Sixteen years have passed and now it's up to the curator Angela Rui to have the courageous task of building an representative exhibition of young Italian design with Italy: a new collective landscape, at the ADI Design Museum until 10 September.
Courageous because the under 35s are designers different, anti-heroic and not very interested in authorship. The era of programmatic manifestos, of stars, of shouted revolutions has passed.
The time has come for kindness and empathy, the time for unanswered questions.
Are you ready for the questions from designers under 35?
If you are looking for definitive solutions, forget it. Young designers don't have any and don't look for them, well aware that any definitive gesture, if wrong, then has to be deconstructed and is a waste.
If instead you want to meet the modus operandi of a new generation especially in the design attitude, take a seat.
And come back several times, because Italy: a new collective landscape is an exhibition that must be attended, used, in which participation is asked and the time to remain in the mystery of open questions .
An arduous exercise for those accustomed to definitive answers. And a practice encouraged by the possibility of using the entrance ticket to the exhibition several times: a curatorial choice, not a concession.
Everything is important and must be looked at with empathy and delicacy
"The goal is not to find an answer", confirms Matilde Losi, who together with Elisabetta Donati de Conti is part of Angela's curatorial team Rui.
“Young designers want to understand what type of question develops within the project and allow the complexity to find a formalization”.
The project lives within a very in-depth research space and feeds on open questions. How will we eat? With who? How will we dress? And what logics support the functioning of the production, procurement, use, disposal processes?
The masters wondered how we hold a glass in our hands, the under 35s seen the times wonder about logic and dynamics without avoiding fragility, actually taking care of it .
Because everything is important.
Where does the water in the glass come from, who are the living and non-living beings with whom I share the gesture of drinking, with what intentions I perform this action.
A complex but not distressing world
“It is a good, non-distressing complexity that derives from awareness of the impact,” comments Matilde Losi. “The central theme of the exhibition is identified by three design qualities: a systemic, relational and regenerative design”.
However, there will be no thematic divisions in the exhibition but a homogeneous representation of a research landscape which, in almost every project, finds the same trinity of values.
No blank slate on the horizon
However kind, cautious and empathetic, the attitude of the new designers is overwhelming.
Is there a revolution underway? Elisabetta Donati de Conti replies: “There is no will to make the clean slate that every revolution implies. The projects aspire neither to a reconstruction nor to a rethinking.
Today's designers work for exploration practices: each question has many answers, the attitude is open, curious, proceeds in small steps. With each advance, a small question arises”.
Matilde Losi adds: "They are projects that bring with them a strong empathy towards everything, from the animate to the inanimate, on different scales, because one is aware of the lack of a single answer.
There are no aesthetic statements, a specific choice that has to do with kindness and respect. Small actions of delicacy and listening”.
A political design because it is aware
Domesticity is always related to public space.

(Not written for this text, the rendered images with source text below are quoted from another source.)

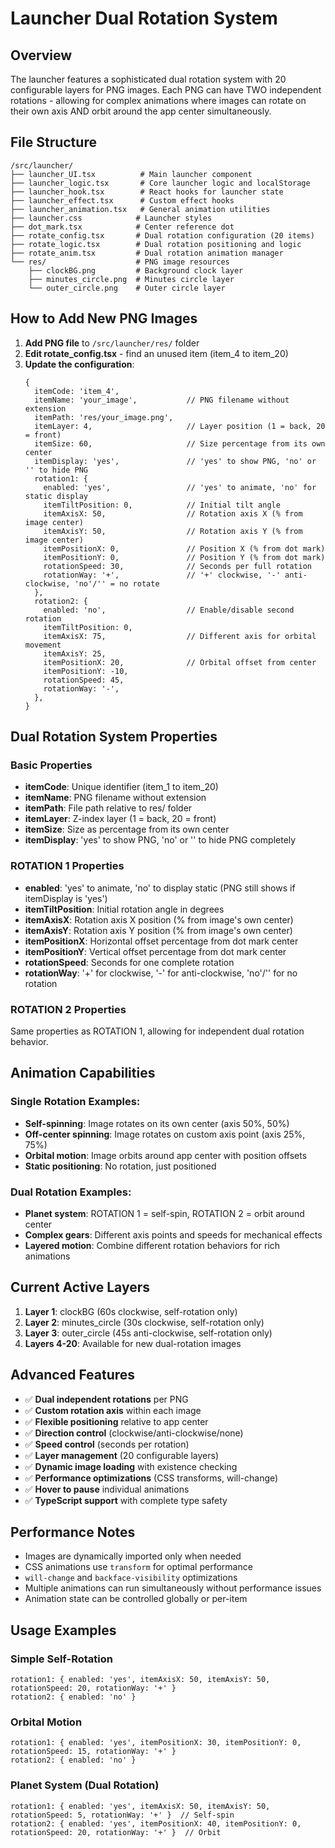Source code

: # Launcher Dual Rotation System

## Overview
The launcher features a sophisticated dual rotation system with 20 configurable layers for PNG images. Each PNG can have TWO independent rotations - allowing for complex animations where images can rotate on their own axis AND orbit around the app center simultaneously.

## File Structure
```
/src/launcher/
├── launcher_UI.tsx          # Main launcher component
├── launcher_logic.tsx       # Core launcher logic and localStorage  
├── launcher_hook.tsx        # React hooks for launcher state
├── launcher_effect.tsx      # Custom effect hooks
├── launcher_animation.tsx   # General animation utilities
├── launcher.css            # Launcher styles
├── dot_mark.tsx            # Center reference dot
├── rotate_config.tsx       # Dual rotation configuration (20 items)
├── rotate_logic.tsx        # Dual rotation positioning and logic
├── rotate_anim.tsx         # Dual rotation animation manager
└── res/                    # PNG image resources
    ├── clockBG.png         # Background clock layer
    ├── minutes_circle.png  # Minutes circle layer
    └── outer_circle.png    # Outer circle layer
```

## How to Add New PNG Images

1. **Add PNG file** to `/src/launcher/res/` folder
2. **Edit rotate_config.tsx** - find an unused item (item_4 to item_20)
3. **Update the configuration**:
   ```tsx
   {
     itemCode: 'item_4',
     itemName: 'your_image',           // PNG filename without extension
     itemPath: 'res/your_image.png',
     itemLayer: 4,                     // Layer position (1 = back, 20 = front)
     itemSize: 60,                     // Size percentage from its own center
     itemDisplay: 'yes',               // 'yes' to show PNG, 'no' or '' to hide PNG
     rotation1: {
       enabled: 'yes',                 // 'yes' to animate, 'no' for static display
       itemTiltPosition: 0,            // Initial tilt angle
       itemAxisX: 50,                  // Rotation axis X (% from image center)
       itemAxisY: 50,                  // Rotation axis Y (% from image center)
       itemPositionX: 0,               // Position X (% from dot mark)
       itemPositionY: 0,               // Position Y (% from dot mark)
       rotationSpeed: 30,              // Seconds per full rotation
       rotationWay: '+',               // '+' clockwise, '-' anti-clockwise, 'no'/'' = no rotate
     },
     rotation2: {
       enabled: 'no',                  // Enable/disable second rotation
       itemTiltPosition: 0,
       itemAxisX: 75,                  // Different axis for orbital movement
       itemAxisY: 25,
       itemPositionX: 20,              // Orbital offset from center
       itemPositionY: -10,
       rotationSpeed: 45,
       rotationWay: '-',
     },
   }
   ```

## Dual Rotation System Properties

### Basic Properties
- **itemCode**: Unique identifier (item_1 to item_20)
- **itemName**: PNG filename without extension
- **itemPath**: File path relative to res/ folder
- **itemLayer**: Z-index layer (1 = back, 20 = front)
- **itemSize**: Size as percentage from its own center
- **itemDisplay**: 'yes' to show PNG, 'no' or '' to hide PNG completely

### ROTATION 1 Properties
- **enabled**: 'yes' to animate, 'no' to display static (PNG still shows if itemDisplay is 'yes')
- **itemTiltPosition**: Initial rotation angle in degrees
- **itemAxisX**: Rotation axis X position (% from image's own center)
- **itemAxisY**: Rotation axis Y position (% from image's own center)
- **itemPositionX**: Horizontal offset percentage from dot mark center
- **itemPositionY**: Vertical offset percentage from dot mark center
- **rotationSpeed**: Seconds for one complete rotation
- **rotationWay**: '+' for clockwise, '-' for anti-clockwise, 'no'/'' for no rotation

### ROTATION 2 Properties
Same properties as ROTATION 1, allowing for independent dual rotation behavior.

## Animation Capabilities

### Single Rotation Examples:
- **Self-spinning**: Image rotates on its own center (axis 50%, 50%)
- **Off-center spinning**: Image rotates on custom axis point (axis 25%, 75%)
- **Orbital motion**: Image orbits around app center with position offsets
- **Static positioning**: No rotation, just positioned

### Dual Rotation Examples:
- **Planet system**: ROTATION 1 = self-spin, ROTATION 2 = orbit around center
- **Complex gears**: Different axis points and speeds for mechanical effects
- **Layered motion**: Combine different rotation behaviors for rich animations

## Current Active Layers

1. **Layer 1**: clockBG (60s clockwise, self-rotation only)
2. **Layer 2**: minutes_circle (30s clockwise, self-rotation only)  
3. **Layer 3**: outer_circle (45s anti-clockwise, self-rotation only)
4. **Layers 4-20**: Available for new dual-rotation images

## Advanced Features

- ✅ **Dual independent rotations** per PNG
- ✅ **Custom rotation axis** within each image
- ✅ **Flexible positioning** relative to app center
- ✅ **Direction control** (clockwise/anti-clockwise/none)
- ✅ **Speed control** (seconds per rotation)
- ✅ **Layer management** (20 configurable layers)
- ✅ **Dynamic image loading** with existence checking
- ✅ **Performance optimizations** (CSS transforms, will-change)
- ✅ **Hover to pause** individual animations
- ✅ **TypeScript support** with complete type safety

## Performance Notes

- Images are dynamically imported only when needed
- CSS animations use `transform` for optimal performance
- `will-change` and `backface-visibility` optimizations
- Multiple animations can run simultaneously without performance issues
- Animation state can be controlled globally or per-item

## Usage Examples

### Simple Self-Rotation
```tsx
rotation1: { enabled: 'yes', itemAxisX: 50, itemAxisY: 50, rotationSpeed: 20, rotationWay: '+' }
rotation2: { enabled: 'no' }
```

### Orbital Motion
```tsx
rotation1: { enabled: 'yes', itemPositionX: 30, itemPositionY: 0, rotationSpeed: 15, rotationWay: '+' }
rotation2: { enabled: 'no' }
```

### Planet System (Dual Rotation)
```tsx
rotation1: { enabled: 'yes', itemAxisX: 50, itemAxisY: 50, rotationSpeed: 5, rotationWay: '+' }  // Self-spin
rotation2: { enabled: 'yes', itemPositionX: 40, itemPositionY: 0, rotationSpeed: 20, rotationWay: '+' }  // Orbit
```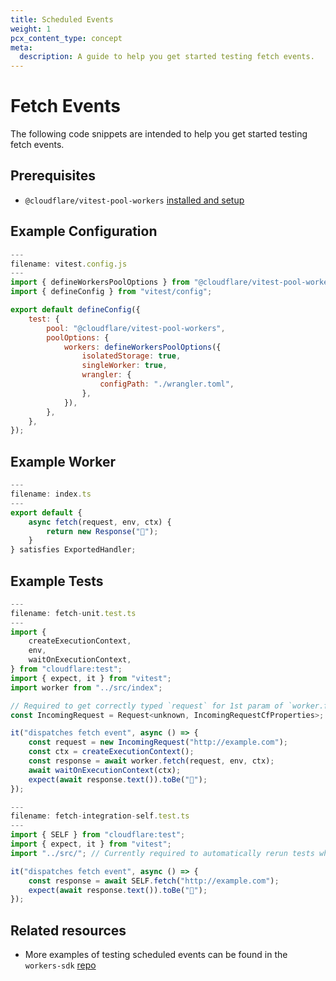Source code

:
 ```yaml
---
title: Scheduled Events
weight: 1
pcx_content_type: concept
meta:
  description: A guide to help you get started testing fetch events.
---
```


# Fetch Events

The following code snippets are intended to help you get started testing fetch events.

## Prerequisites

- `@cloudflare/vitest-pool-workers` [installed and setup](/workers/testing/vitest/get-started/write-your-first-test/)

## Example Configuration

```js
---
filename: vitest.config.js
---
import { defineWorkersPoolOptions } from "@cloudflare/vitest-pool-workers/config";
import { defineConfig } from "vitest/config";

export default defineConfig({
	test: {
		pool: "@cloudflare/vitest-pool-workers",
		poolOptions: {
			workers: defineWorkersPoolOptions({
				isolatedStorage: true,
				singleWorker: true,
				wrangler: {
					configPath: "./wrangler.toml",
				},
			}),
		},
	},
});
```

## Example Worker

```js
---
filename: index.ts
---
export default {
	async fetch(request, env, ctx) {
		return new Response("👋");
	}
} satisfies ExportedHandler;
```

## Example Tests

```js
---
filename: fetch-unit.test.ts
---
import {
	createExecutionContext,
	env,
	waitOnExecutionContext,
} from "cloudflare:test";
import { expect, it } from "vitest";
import worker from "../src/index";

// Required to get correctly typed `request` for 1st param of `worker.fetch()`
const IncomingRequest = Request<unknown, IncomingRequestCfProperties>;

it("dispatches fetch event", async () => {
	const request = new IncomingRequest("http://example.com");
	const ctx = createExecutionContext();
	const response = await worker.fetch(request, env, ctx);
	await waitOnExecutionContext(ctx);
	expect(await response.text()).toBe("👋");
});
```

```js
---
filename: fetch-integration-self.test.ts
---
import { SELF } from "cloudflare:test";
import { expect, it } from "vitest";
import "../src/"; // Currently required to automatically rerun tests when `main` changes

it("dispatches fetch event", async () => {
	const response = await SELF.fetch("http://example.com");
	expect(await response.text()).toBe("👋");
});
```

## Related resources

- More examples of testing scheduled events can be found in the `workers-sdk` [repo](https://github.com/cloudflare/workers-sdk/)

And we are not surprised, because it is evident that constant contact with those who are not physically present is a normal practice.

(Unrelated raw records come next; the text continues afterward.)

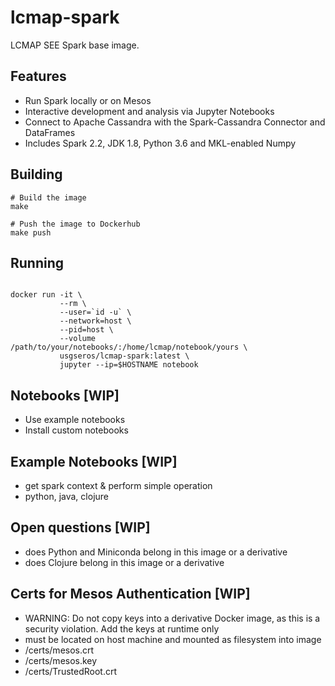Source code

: # lcmap-spark
LCMAP SEE Spark base image.

## Features
* Run Spark locally or on Mesos
* Interactive development and analysis via Jupyter Notebooks
* Connect to Apache Cassandra with the Spark-Cassandra Connector and DataFrames
* Includes Spark 2.2, JDK 1.8, Python 3.6 and MKL-enabled Numpy 

## Building
```
# Build the image
make

# Push the image to Dockerhub
make push
```
## Running

```

docker run -it \
           --rm \
           --user=`id -u` \
           --network=host \
           --pid=host \
           --volume /path/to/your/notebooks/:/home/lcmap/notebook/yours \
           usgseros/lcmap-spark:latest \
           jupyter --ip=$HOSTNAME notebook
```

## Notebooks [WIP]
* Use example notebooks
* Install custom notebooks

## Example Notebooks [WIP]
* get spark context & perform simple operation
* python, java, clojure

## Open questions [WIP]
* does Python and Miniconda belong in this image or a derivative
* does Clojure belong in this image or a derivative

## Certs for Mesos Authentication [WIP]
* WARNING: Do not copy keys into a derivative Docker image, as this is a security violation.  Add the keys at runtime only
* must be located on host machine and mounted as filesystem into image
* /certs/mesos.crt
* /certs/mesos.key
* /certs/TrustedRoot.crt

With the walls gone, there is the community. A political sociality because it is collective.
The work of Eugenia Morpurgo, selected for the exhibition, is a good example. It starts from the shoe as an everyday object and, element after element, wonders what actions are necessary for it to become an object resulting from a healthy systemic project.
Beauty is in the intention and in the care
Warning: there are many things that the under 35s take for granted. The shoe obviously won't be leather, so what kind of materials will we use? What plants should I expect to grow two years before, six months before, three days after selling? What processes do I have to put in place?

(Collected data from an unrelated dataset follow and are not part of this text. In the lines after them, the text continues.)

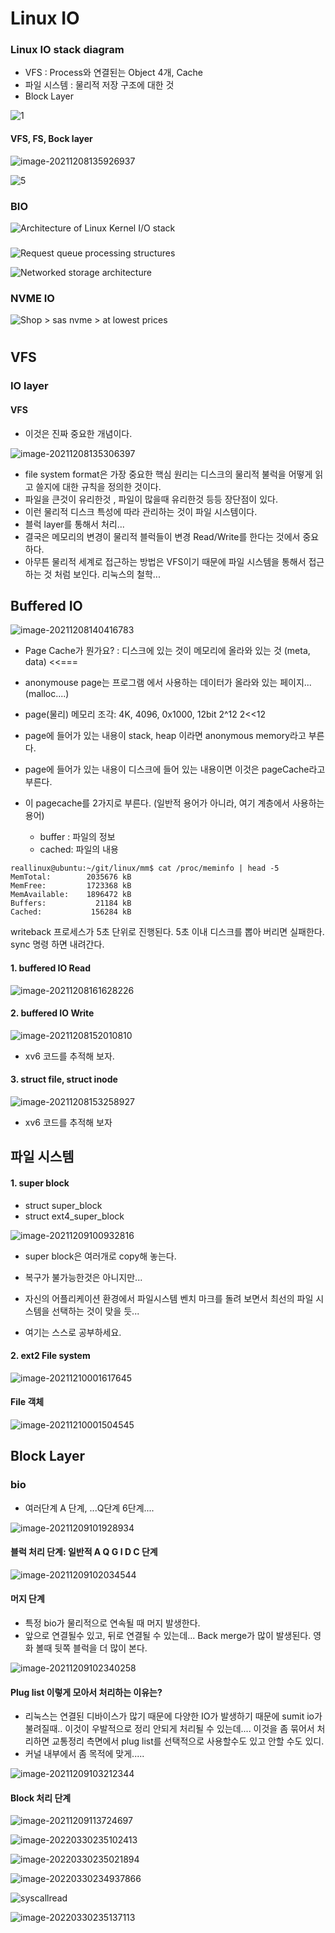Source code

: # Linux IO

### Linux IO stack diagram

* VFS : Process와 연결된는 Object 4개, Cache
* 파일 시스템 : 물리적 저장 구조에 대한 것
* Block Layer 

![1](D:\Code\lk\11.FileSystem\img\linux-io-stack-diagram_v1.0.png)



####  VFS, FS, Bock layer

![image-20211208135926937](D:\Code\lk\11.FileSystem\img\image-20211208135926937.png)







![5](D:\Code\lk\11.FileSystem\img\scalelinuxperformance-130224171331-phpapp01-dragged.png)





### BIO

![Architecture of Linux Kernel I/O stack](D:\Code\lk\11.FileSystem\img\Architecture-of-Linux-Kernel-I-O-stack.png)



### 







![Request queue processing structures](D:\Code\lk\11.FileSystem\img\Request-queue-processing-structures.png)















![Networked storage architecture](D:\Code\lk\11.FileSystem\img\Networked-storage-architecture.png)





### NVME IO

![Shop > sas nvme > at lowest prices](D:\Code\lk\11.FileSystem\img\post_05ce_image1.png)





# 

## VFS

### IO layer

#### VFS

* 이것은 진짜 중요한 개념이다. 

![image-20211208135306397](D:\Code\lk\11.FileSystem\img\image-20211208135306397.png)



* file system format은 가장 중요한 핵심 원리는 디스크의 물리적 불럭을 어떻게 읽고 쓸지에 대한 규칙을 정의한 것이다.
* 파일을 큰것이 유리한것 , 파일이 많을때 유리한것 등등 장단점이 있다.
* 이런 물리적 디스크 특성에 따라 관리하는 것이 파일 시스템이다.
* 블럭 layer를 통해서 처리...
* 결국은 메모리의 변경이 물리적 블럭들이 변경 Read/Write를 한다는 것에서 중요하다.
* 아무튼 물리적 세계로 접근하는 방법은 VFS이기 때문에 파일 시스템을 통해서 접근하는 것 처럼 보인다. 리눅스의 철학...



## Buffered IO

![image-20211208140416783](D:\Code\lk\11.FileSystem\img\image-20211208140416783.png)





* Page Cache가 뭔가요? : 디스크에 있는 것이 메모리에 올라와 있는 것 (meta, data) <<=== 
* anonymouse page는 프로그램 에서 사용하는 데이터가 올라와 있는 페이지... (malloc....)

* page(물리) 메모리 조각: 4K, 4096, 0x1000, 12bit  2^12   2<<12
* page에 들어가 있는 내용이 stack, heap 이라면 anonymous memory라고 부른다.
* page에 들어가 있는 내용이 디스크에 들어 있는 내용이면 이것은 pageCache라고 부른다.
* 이 pagecache를 2가지로 부른다. (일반적 용어가 아니라, 여기 계층에서  사용하는 용어)
  * buffer : 파일의 정보
  * cached:  파일의 내용

```
reallinux@ubuntu:~/git/linux/mm$ cat /proc/meminfo | head -5
MemTotal:        2035676 kB
MemFree:         1723368 kB
MemAvailable:    1896472 kB
Buffers:           21184 kB
Cached:           156284 kB
```



writeback 프로세스가 5초 단위로 진행된다.  5초 이내 디스크를 뽑아 버리면 실패한다. sync 명령 하면 내려간다.



#### 1. buffered IO Read



![image-20211208161628226](D:\Code\lk\img\image-20211208161628226.png)















#### 2. buffered IO Write



![image-20211208152010810](D:\Code\lk\img\image-20211208152010810.png)

* xv6 코드를 추적해 보자.



#### 3. struct file, struct inode

![image-20211208153258927](D:\Code\lk\img\image-20211208153258927.png)

* xv6 코드를 추적해 보자









## 파일 시스템 

#### 1. super block

* struct super_block
* struct ext4_super_block

![image-20211209100932816](D:\Code\lk\11.FileSystem\img\image-20211209100932816.png)



* super block은 여러개로 copy해 놓는다. 
* 복구가 불가능한것은 아니지만...
* 자신의 어플리케이션 환경에서 파일시스템 벤치 마크를 돌려 보면서 최선의 파일 시스템을 선택하는 것이 맞을 듯...

* 여기는 스스로 공부하세요.



#### 2. ext2 File system

![image-20211210001617645](D:\Code\lk\11.FileSystem\img\image-20211210001617645.png)









#### File 객체

![image-20211210001504545](D:\Code\lk\11.FileSystem\img\image-20211210001504545.png)





## Block Layer

### bio

* 여러단계 A 단계, ...Q단계  6단계....



![image-20211209101928934](D:\Code\lk\11.FileSystem\img\image-20211209101928934.png)



#### 블럭 처리 단계: 일반적 A Q G I D C 단계



![image-20211209102034544](D:\Code\lk\11.FileSystem\img\image-20211209102034544.png)



#### 머지 단계 

* 특정  bio가 물리적으로 연속될 때 머지 발생한다. 
* 앞으로 연결될수 있고, 뒤로 연결될 수 있는데... Back merge가 많이 발생된다. 영화 볼때 뒷쪽 블럭을 더 많이 본다. 

![image-20211209102340258](D:\Code\lk\11.FileSystem\img\image-20211209102340258.png)





#### Plug list 이렇게 모아서 처리하는 이유는?

* 리눅스는 연결된 디바이스가 많기 때문에 다양한 IO가 발생하기 때문에 sumit io가 불려질때.. 이것이 우발적으로 정리 안되게 처리될  수 있는데.... 이것을 좀 묶어서 처리하면 교통정리 측면에서 plug list를 선택적으로 사용할수도 있고 안할 수도 있디.
* 커널 내부에서  좀 목적에 맞게.....

![image-20211209103212344](D:\Code\lk\11.FileSystem\img\image-20211209103212344.png)







#### Block 처리 단계

![image-20211209113724697](D:\Code\lk\11.FileSystem\img\image-20211209113724697.png)











![image-20220330235102413](C:\Users\jhyunlee\AppData\Roaming\Typora\typora-user-images\image-20220330235102413.png)







![image-20220330235021894](D:\Code\lk\11.FileSystem\img\image-20220330235021894.png)









![image-20220330234937866](D:\Code\lk\11.FileSystem\img\image-20220330234937866.png)





![syscallread](D:\Code\lk\11.FileSystem\img\syscallread.png)







![image-20220330235137113](D:\Code\lk\11.FileSystem\img\image-20220330235137113.png)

It seems like a return to ancient practices, but in reality it is instead the superimposition of a profoundly technological culture on an empathic attitude. But will it be a beautiful shoe, one might ask? "Beauty is in the intention, in the care, in the delicacy and in the constancy of the work", answer the two curators with a knowing and very under 35 smile.
Some technical information
Italy: a new collective landscape is produced and commissioned by ADI Design Museum, the layout is by Parasite 2.0, the graphics by Alice Zani.
Curated by Angela Rui, with Elisabetta Donati de Conti and Matilde Losi.